In Maloney si incarnano tutti i problemi presentati dal film, lui spicca come l’araldo inconsapevole di un’ideologia oppressiva che divide il mondo intero in vincenti e perdenti, idealizzando se stesso come una sorta di genio incompreso quando è poco più che un sonderkommando. È anche il personaggio più riuscito dello script di Laverty, per come riesce a essere irritante in ogni singola situazione e per come accentra (a livello simbolico) ogni tematica presentata da Loach, partendo dalla dinamica homo homini lupus che si instaura sul luogo di lavoro fino all’impossibilità di non compromettere la propria sfera affettiva per rispettare la tabella delle consegne. Maloney è il Cerbero a guardia di un sistema dove si paga per lavorare, dove devi risarcire i beni non assicurati quando ti aggrediscono e ti rapinano, e dove dipendi in tutto e per tutto da una macchinetta che ha più considerazione di te.

Di pari passo con questa via crucis, Loach illustra per episodi anche la deriva della vita familiare dei Turner, che culmina quando il figlio adolescente Sebastian scappa di casa a causa del difficile rapporto con il padre, inevitabilmente assente. Questa sezione di film, nonostante sia la più potente dal punto di vista emotivo, fa trasparire qualche falla nel ritmo della narrazione; manca l’usuale sagace ironia di Loach nel mettere in scena la vita quotidiana di un nucleo familiare, che presto diventa eccessivamente compartimentata, soffrendo troppo la rigida divisione in episodi e finendo per dare vita a una mise frettolosa.

Paradossalmente è più incisivo – anche a livello drammaturgico – il tentativo di guardare dietro le quinte del commercio online. In questo senso si tratta di uno dei film più duri e diretti dell’autore inglese, ma è probabilmente anche il meno raffinato, un po’ povero dal punto di vista filmico. Loach riesce a rimediare in parte con la solita splendida scelta e sapiente direzione di attori non professionisti, servendosi della loro spontaneità e del loro accento mancuniano. Sorry we missed you racconta di un lavoro precario che precarizza a sua volta la vita intera dei due protagonisti. Se Rick è attivamente il centro empatico e narratologico dell’opera, Abby dà voce a chi è invece costretto a subire: lei non ha nulla sotto controllo, deve pazientemente sopportare le difficoltà a cui viene messa di fronte (che spesso fanno leva sul suo senso di colpa) da parte dei pazienti e soprattutto dello loro famiglie, adattarsi ai programmi forniti ed evitare di trattare le persone come tali, in quanto “sono solo clienti”, in un crescendo di frustrazione.

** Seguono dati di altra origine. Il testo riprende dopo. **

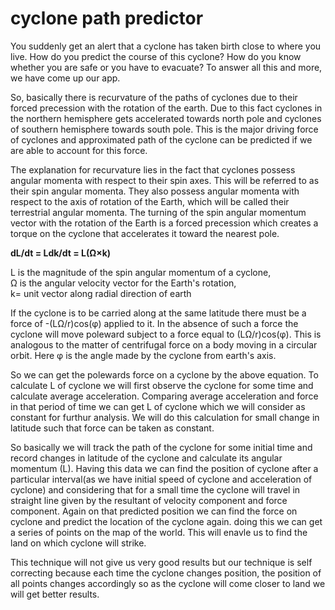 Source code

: # cyclone path predictor

You suddenly get an alert that a cyclone has taken birth close to where you live. How do you predict the course of this cyclone? How do you know whether you are safe or you have to evacuate? To answer all this and more, we have come up our app. 

So, basically there is recurvature of the paths of cyclones due to their forced precession with the rotation of the earth. Due to this fact cyclones in the northern hemisphere gets accelerated towards north pole and cyclones of southern hemisphere towards south pole. This is the major driving force of cyclones and approximated path of the cyclone can be predicted if we are able to account for this force.

The explanation for recurvature lies in the fact that cyclones possess angular momenta with respect to their spin axes. This will be referred to as their spin angular momenta. They also possess angular momenta with respect to the axis of rotation of the Earth, which will be called their terrestrial angular momenta. The turning of the spin angular momentum vector with the rotation of the Earth is a forced precession which creates a torque on the cyclone that accelerates it toward the nearest pole.

<b>dL/dt = Ldk/dt = L(Ω×k)</b>

L is the magnitude of the spin angular momentum of a cyclone,<br>
Ω is the angular velocity vector for the Earth's rotation,<br>
k= unit vector along radial direction of earth

If the cyclone is to be carried along at the same latitude there must be a force of -(LΩ/r)cos(φ) applied to it. In the absence of such a force the cyclone will move poleward subject to a force equal to (LΩ/r)cos(φ). This is analogous to the matter of centrifugal force on a body moving in a circular orbit. Here φ is the angle made by the cyclone from earth's axis.

So we can get the polewards force on a cyclone by the above equation. To calculate L of cyclone we will first observe the cyclone for some time and calculate average acceleration. Comparing average acceleration and force in that period of time we can get L of cyclone which we will consider as constant for furthur analysis. We will do this calculation for small change in latitude such that force can be taken as constant.

So basically we will track the path of the cyclone for some initial time and record changes in latitude of the cyclone and calculate its angular momentum (L). Having this data we can find the position of cyclone after a particular interval(as we have initial speed of cyclone and acceleration of cyclone) and considering that for a small time the cyclone will travel in straight line given by the resultant of velocity component and force component. Again on that predicted position we can find the force on cyclone and predict the location of the cyclone again. doing this we can get a series of points on the map of the world. This will enavle us to find the land on which cyclone will strike.

This technique will not give us very good results but our technique is self correcting because each time the cyclone changes position, the position of all points changes accordingly so as the cyclone will come closer to land we will get better results.
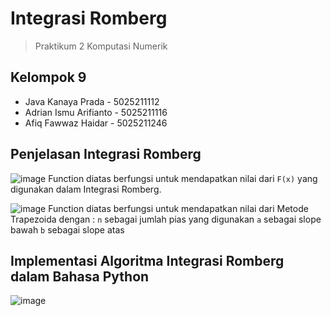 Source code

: # Integrasi Romberg

> Praktikum 2 Komputasi Numerik

## **Kelompok 9**
- Java Kanaya Prada - 5025211112
- Adrian Ismu Arifianto - 5025211116
- Afiq Fawwaz Haidar - 5025211246

## Penjelasan Integrasi Romberg

![image](https://user-images.githubusercontent.com/70834506/208913594-adb379b9-5a81-47f5-903c-a6391ff532c9.png)
Function diatas berfungsi untuk mendapatkan nilai dari `F(x)` yang digunakan dalam Integrasi Romberg.

![image](https://user-images.githubusercontent.com/70834506/208913942-67267733-e1d3-4eb9-b5cc-ea6e8fafb46e.png)
Function diatas berfungsi untuk mendapatkan nilai dari Metode Trapezoida dengan :
`n` sebagai jumlah pias yang digunakan
`a` sebagai slope bawah
`b` sebagai slope atas

## Implementasi Algoritma Integrasi Romberg dalam Bahasa Python

![image](https://user-images.githubusercontent.com/71255346/208915878-fad7c6c0-7996-4785-a2a9-5734a3021621.png)
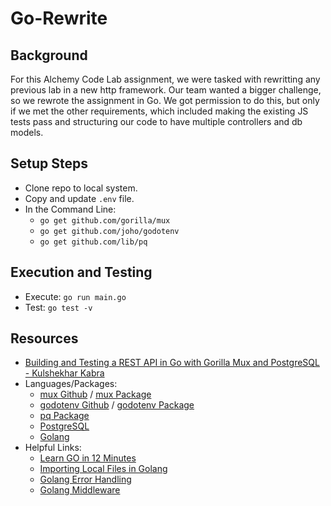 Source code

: # Go-Rewrite

## Background

For this Alchemy Code Lab assignment, we were tasked with rewritting any previous lab in a new http framework. Our team wanted a bigger challenge, so we rewrote the assignment in Go. We got permission to do this, but only if we met the other requirements, which included making the existing JS tests pass and structuring our code to have multiple controllers and db models. 

## Setup Steps

- Clone repo to local system.
- Copy and update `.env` file.
- In the Command Line:
  - `go get github.com/gorilla/mux`
  - `go get github.com/joho/godotenv`
  - `go get github.com/lib/pq`

## Execution and Testing

- Execute: `go run main.go`
- Test: `go test -v`


## Resources

- [Building and Testing a REST API in Go with Gorilla Mux and PostgreSQL - Kulshekhar Kabra](https://semaphoreci.com/community/tutorials/building-and-testing-a-rest-api-in-go-with-gorilla-mux-and-postgresql)
- Languages/Packages:
  - [mux Github](https://github.com/gorilla/mux) / [mux Package](https://pkg.go.dev/github.com/gorilla/mux#section-readme)
  - [godotenv Github](https://github.com/joho/godotenv) / [godotenv Package](https://pkg.go.dev/github.com/joho/godotenv)
  - [pq Package](https://pkg.go.dev/github.com/lib/pq)
  - [PostgreSQL](https://www.postgresql.org/)
  - [Golang](https://go.dev/)
- Helpful Links:
  - [Learn GO in 12 Minutes](https://youtu.be/C8LgvuEBraI)
  - [Importing Local Files in Golang](https://www.youtube.com/watch?v=Nv8J_Ruc280)
  - [Golang Error Handling](https://youtu.be/VMveb4GqRck)
  - [Golang Middleware](https://youtu.be/HOlklLaFgfM)
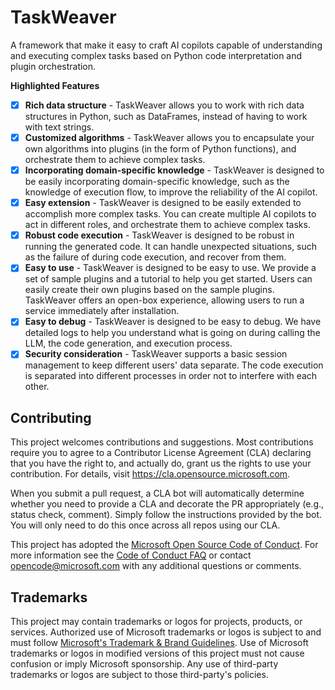 # TaskWeaver

A framework that make it easy to craft AI copilots capable of understanding 
and executing complex tasks based on Python code interpretation and plugin orchestration. 

**Highlighted Features**

- [x] **Rich data structure** - TaskWeaver allows you to work with rich data 
    structures in Python, such as DataFrames, instead of having to work with 
    text strings.
- [x] **Customized algorithms** - TaskWeaver allows you to encapsulate your 
    own algorithms into plugins (in the form of Python functions), 
    and orchestrate them to achieve complex tasks.
- [x] **Incorporating domain-specific knowledge** - TaskWeaver is designed to 
    be easily incorporating domain-specific knowledge, such as the knowledge 
    of execution flow, to improve the reliability of the AI copilot.
- [x] **Easy extension** - TaskWeaver is designed to be easily extended to accomplish 
    more complex tasks. You can create multiple AI copilots to
    act in different roles, and orchestrate them to achieve complex tasks.
- [x] **Robust code execution** - TaskWeaver is designed to be robust in running the generated code.
    It can handle unexpected situations, such as the failure of during code 
    execution, and recover from them.
- [x] **Easy to use** - TaskWeaver is designed to be easy to use. 
    We provide a set of sample plugins and a tutorial to help you get started.
    Users can easily create their own plugins based on the sample plugins.
    TaskWeaver offers an open-box experience, allowing users to run a service immediately after installation.
- [x] **Easy to debug** - TaskWeaver is designed to be easy to debug. 
    We have detailed logs to help you understand what is going on during calling the LLM, 
    the code generation, and execution process.
- [x] **Security consideration** - TaskWeaver supports a basic session management to keep
    different users' data separate. The code execution is separated into different processes
    in order not to interfere with each other.

## Contributing

This project welcomes contributions and suggestions.  Most contributions require you to agree to a
Contributor License Agreement (CLA) declaring that you have the right to, and actually do, grant us
the rights to use your contribution. For details, visit https://cla.opensource.microsoft.com.

When you submit a pull request, a CLA bot will automatically determine whether you need to provide
a CLA and decorate the PR appropriately (e.g., status check, comment). Simply follow the instructions
provided by the bot. You will only need to do this once across all repos using our CLA.

This project has adopted the [Microsoft Open Source Code of Conduct](https://opensource.microsoft.com/codeofconduct/).
For more information see the [Code of Conduct FAQ](https://opensource.microsoft.com/codeofconduct/faq/) or
contact [opencode@microsoft.com](mailto:opencode@microsoft.com) with any additional questions or comments.

## Trademarks

This project may contain trademarks or logos for projects, products, or services. Authorized use of Microsoft 
trademarks or logos is subject to and must follow 
[Microsoft's Trademark & Brand Guidelines](https://www.microsoft.com/en-us/legal/intellectualproperty/trademarks/usage/general).
Use of Microsoft trademarks or logos in modified versions of this project must not cause confusion or imply Microsoft sponsorship.
Any use of third-party trademarks or logos are subject to those third-party's policies.
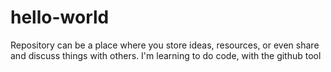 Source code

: # hello-world
Repository can be a place where you store ideas, resources, or even share and discuss things with others.
I'm learning to do code, with the github tool
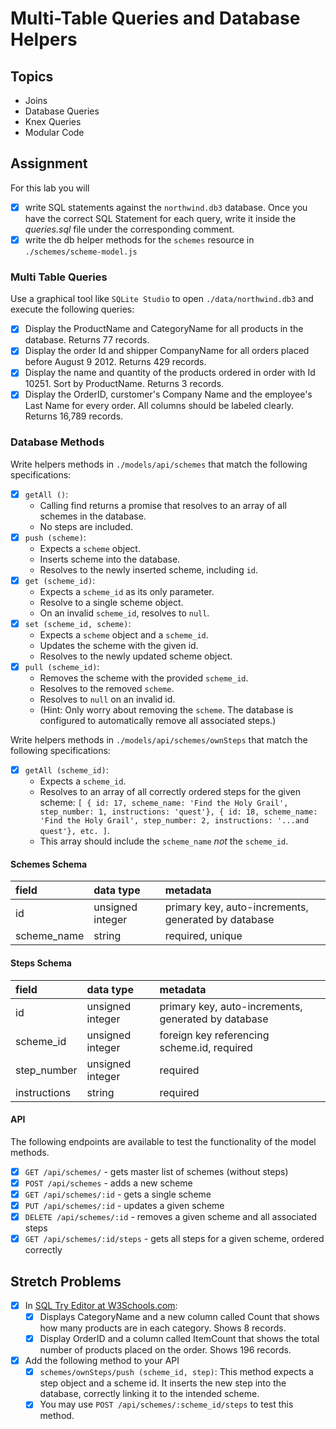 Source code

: # Multi-Table Queries and Database Helpers

## Topics

-   Joins
-   Database Queries
-   Knex Queries
-   Modular Code

## Assignment

For this lab you will

-   [x] write SQL statements against the `northwind.db3` database. Once you have the correct SQL Statement for each query, write it inside the _queries.sql_ file under the corresponding comment.
-   [x] write the db helper methods for the `schemes` resource in `./schemes/scheme-model.js`

### Multi Table Queries

Use a graphical tool like `SQLite Studio` to open `./data/northwind.db3` and execute the following queries:

-   [x] Display the ProductName and CategoryName for all products in the database. Returns 77 records.
-   [x] Display the order Id and shipper CompanyName for all orders placed before August 9 2012. Returns 429 records.
-   [x] Display the name and quantity of the products ordered in order with Id 10251. Sort by ProductName. Returns 3 records.
-   [x] Display the OrderID, curstomer's Company Name and the employee's Last Name for every order. All columns should be labeled clearly. Returns 16,789 records.

### Database Methods

Write helpers methods in `./models/api/schemes` that match the following specifications:

-   [x] `getAll ()`:
    -   Calling find returns a promise that resolves to an array of all schemes in the database.
    -   No steps are included.
-   [x] `push (scheme)`:
    -   Expects a `scheme` object.
    -   Inserts scheme into the database.
    -   Resolves to the newly inserted scheme, including `id`.
-   [x] `get (scheme_id)`:
    -   Expects a `scheme_id` as its only parameter.
    -   Resolve to a single scheme object.
    -   On an invalid `scheme_id`, resolves to `null`.
-   [x] `set (scheme_id, scheme)`:
    -   Expects a `scheme` object and a `scheme_id`.
    -   Updates the scheme with the given id.
    -   Resolves to the newly updated scheme object.
-   [x] `pull (scheme_id)`:
    -   Removes the scheme with the provided `scheme_id`.
    -   Resolves to the removed `scheme`.
    -   Resolves to `null` on an invalid id.
    -   (Hint: Only worry about removing the `scheme`. The database is configured to automatically remove all associated steps.)

Write helpers methods in `./models/api/schemes/ownSteps` that match the following specifications:

-   [x] `getAll (scheme_id)`:
    -   Expects a `scheme_id`.
    -   Resolves to an array of all correctly ordered steps for the given scheme: `[ { id: 17, scheme_name: 'Find the Holy Grail', step_number: 1, instructions: 'quest'}, { id: 18, scheme_name: 'Find the Holy Grail', step_number: 2, instructions: '...and quest'}, etc. ]`.
    -   This array should include the `scheme_name` _not_ the `scheme_id`.

#### Schemes Schema

| field       | data type        | metadata                                            |
| :---------- | :--------------- | :-------------------------------------------------- |
| id          | unsigned integer | primary key, auto-increments, generated by database |
| scheme_name | string           | required, unique                                    |

#### Steps Schema

| field        | data type        | metadata                                            |
| :----------- | :--------------- | :-------------------------------------------------- |
| id           | unsigned integer | primary key, auto-increments, generated by database |
| scheme_id    | unsigned integer | foreign key referencing scheme.id, required         |
| step_number  | unsigned integer | required                                            |
| instructions | string           | required                                            |

#### API

The following endpoints are available to test the functionality of the model methods.

-   [x] `GET /api/schemes/` - gets master list of schemes (without steps)
-   [x] `POST /api/schemes` - adds a new scheme
-   [x] `GET /api/schemes/:id` - gets a single scheme
-   [x] `PUT /api/schemes/:id` - updates a given scheme
-   [x] `DELETE /api/schemes/:id` - removes a given scheme and all associated steps
-   [x] `GET /api/schemes/:id/steps` - gets all steps for a given scheme, ordered correctly

## Stretch Problems

-   [x] In [SQL Try Editor at W3Schools.com](https://www.w3schools.com/Sql/tryit.asp?filename=trysql_select_top):
    -   [x] Displays CategoryName and a new column called Count that shows how many products are in each category. Shows 8 records.
    -   [x] Display OrderID and a column called ItemCount that shows the total number of products placed on the order. Shows 196 records.
-   [x] Add the following method to your API
    -   [x] `schemes/ownSteps/push (scheme_id, step)`: This method expects a step object and a scheme id. It inserts the new step into the database, correctly linking it to the intended scheme.
    -   [x] You may use `POST /api/schemes/:scheme_id/steps` to test this method.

Sorry we missed you prende il titolo dalla scritta sulla ricevuta che i corrieri devono lasciare quando non trovano il destinatario del pacco, come a ricordare che gira tutto intorno alle consegne. È su una ricevuta di quel tipo che Rick nel finale scrive quello che sembra un inquietante messaggio d’addio, costretto a un martirio volontario pur di non far finire la sua famiglia in mezzo alla strada, accettando un lavoro che lo obbliga ad accollarsi ogni rischio a rinunciare a tutto a beneficio – se va bene – di un’entrata regolare. Non si tratta certo del miglior film di Loach, né del più cattivo né del più particolare né del più ispirato, ma è sicuramente un’aggiunta preziosa che espande il significato complessivo della filmografia del regista, e racconta senza fronzoli – quasi con un neorealismo moderno – una parte di realtà che è comodo fare finta di non vedere. Sorry we missed you sarà un film semplice e didascalico, ma avercene didascalie del genere.